In 2005 groundWork said that ‘the real possibility that alternative energy sources, technologies, and applications might be taken up by the masses of the poor in a project that they define and drive, lies in connecting the promise of renewables with movements struggling for deep transformation of the way the world works.’

Here we must reflect on black feminist Marxist who calls on us to build a world we have in common. We can only build this if we engage in struggle that build solidarity across all struggles to emancipate ourselves from following solutions that are driven by those that have created the problems that bring chaos to our lives.

We must remember our connections with others in struggle and other platforms of our struggle. We must not forget the inextricably connected issues of fossil fuels and plastic production. 99% of all plastic that is produced comes from coal, oil and gas. The continued overproduction of plastic has become another mechanism for the plundering fossil fuel industry to flow through the economy and continue to profit off our planet. Let’s stop fossil fuels and so stop plastics too.

I want to welcome you here today in a busy period across Africa. This week, the Global Alliance for Incinerator Alternatives, Africa is meeting in Cape Town to sharpen their strategy against plastic production and pollution. Just last week we had Africans from across the continent working with the groundWork and South Durban Community Environmental Alliance team on energy democracy, on renewable energy solutions for people by people. Some of us have returned from a week of solidarity with Friends of the Earth Mozambique, also known as Justicia Ambiental or Ja! where we shared our work challenging corporate impunity. Two weeks ago, we met in Johannesburg under the Don’t Gas Africa campaign which was started by the African Coal Network and Powershift Africa, and in July the Africa Coal Network met in Tanzania, reflecting on fossil fuel struggles and the just transition.

It is clear that another world is possible and needed, that we need system change and not climate change, and that we need to have some for all, forever.

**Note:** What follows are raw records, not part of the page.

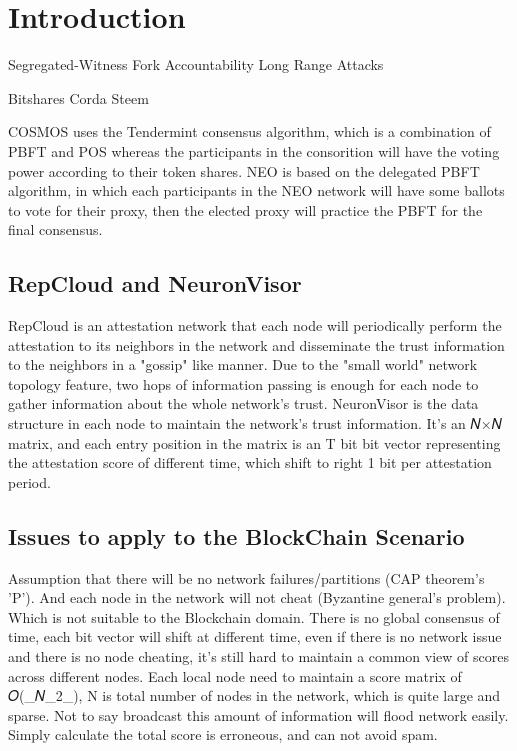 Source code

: \section{Introduction}

Segregated-Witness
Fork Accountability
Long Range Attacks

Bitshares
Corda
Steem

COSMOS uses the Tendermint consensus algorithm, which is a combination of PBFT and POS whereas the participants in the consorition will have the voting power according to their token shares.
NEO is based on the delegated PBFT algorithm, in which each participants in the NEO network will have some ballots to vote for their proxy, then the elected proxy will practice the PBFT for the final consensus.

\subsection{RepCloud and NeuronVisor}
RepCloud is an attestation network that each node will periodically perform the attestation to its neighbors in the network and disseminate the trust information to the neighbors in a "gossip" like manner. 
Due to the "small world" network topology feature, two hops of information passing is enough for each node to gather information about the whole network's trust. 
NeuronVisor is the data structure in each node to maintain the network's trust information. It's an 𝑁×𝑁 matrix, and each entry position in the matrix is an T bit bit vector representing the attestation score of different time, which shift to right 1 bit per attestation period.

\subsection{Issues to apply to the BlockChain Scenario}
Assumption that there will be no network failures/partitions (CAP theorem's 'P'). And each node in the network will not cheat (Byzantine general's problem). Which is not suitable to the Blockchain domain.
There is no global consensus of time, each bit vector will shift at different time, even if there is no network issue and there is no node cheating, it's still hard to maintain a common view of scores across different nodes.
Each local node need to maintain a score matrix of 𝑂(_𝑁_2_), N is total number of nodes in the network, which is quite large and sparse. Not to say broadcast this amount of information will flood network easily.
Simply calculate the total score is erroneous, and can not avoid spam.


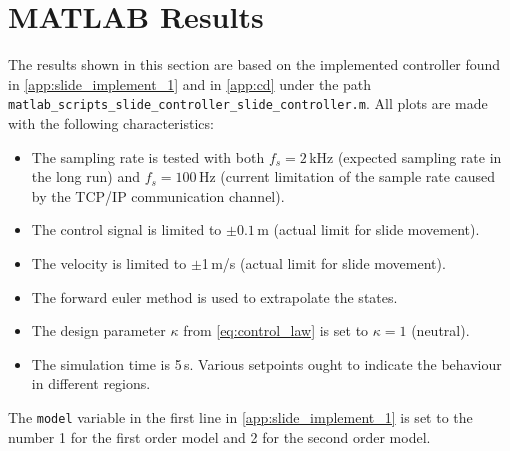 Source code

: \vspace{-0.3cm}
\section{MATLAB Results}\label{sec:matlab-results-slide-safety}
\vspace{-0.2cm}
The results shown in this section are based on the implemented controller found in \autoref{app:slide_implement_1} and in \autoref{app:cd} under the path \texttt{matlab\_scripts\_slide\_controller\_slide\_controller.m}. All plots are made with the following characteristics:
\begin{itemize}
\item The sampling rate is tested with both $f_s = 2\,$kHz (expected sampling rate in the long run) and $f_s = 100\,$Hz (current limitation of the sample rate caused by the TCP/IP communication channel).
\item The control signal is limited to $\pm 0.1$\,m (actual limit for slide movement).
\item The velocity is limited to $\pm$1\,m/s (actual limit for slide movement).
\item The forward euler method is used to extrapolate the states.
\item The design parameter $\kappa$ from \autoref{eq:control_law} is set to $\kappa=1$ (neutral).
\item The simulation time is 5\,s. Various setpoints ought to indicate the behaviour in different regions.
\end{itemize}
The \texttt{model} variable in the first line in \autoref{app:slide_implement_1} is set to the number 1 for the first order model and 2 for the second order model. 
\vspace{-0.3cm}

To this end, the Africa Coal Network has moved on to become the Africa Just Transition Network, so that we can be clear that to get a world in common, we need all of society to change. Based upon this need for a transition of all of society, and not just a fossil fuel transition I welcome you with the hope that by the end of this week, we are stronger than we are today.

Let us build upon our victories of stopping Shell’s offshore drilling, stopping Shell fracking in the Karoo, stopping nuclear energy, stopping oil refineries in our neighbourhoods, stopping coal and gas fired power stations. Let us build upon our work together across Africa to STOP fossil fuels and work for renewable energy for people, by people and forever remain in solidarity, for we recognise that with renewable energy, there are those that pay the price for this energy. The families whose young children are mining in the DRC for minerals to make this possible, and the millions of Chinese communities and workers who pay the price for cheap renewable energy globally by receiving low wages, and the pollution that comes with cheap production.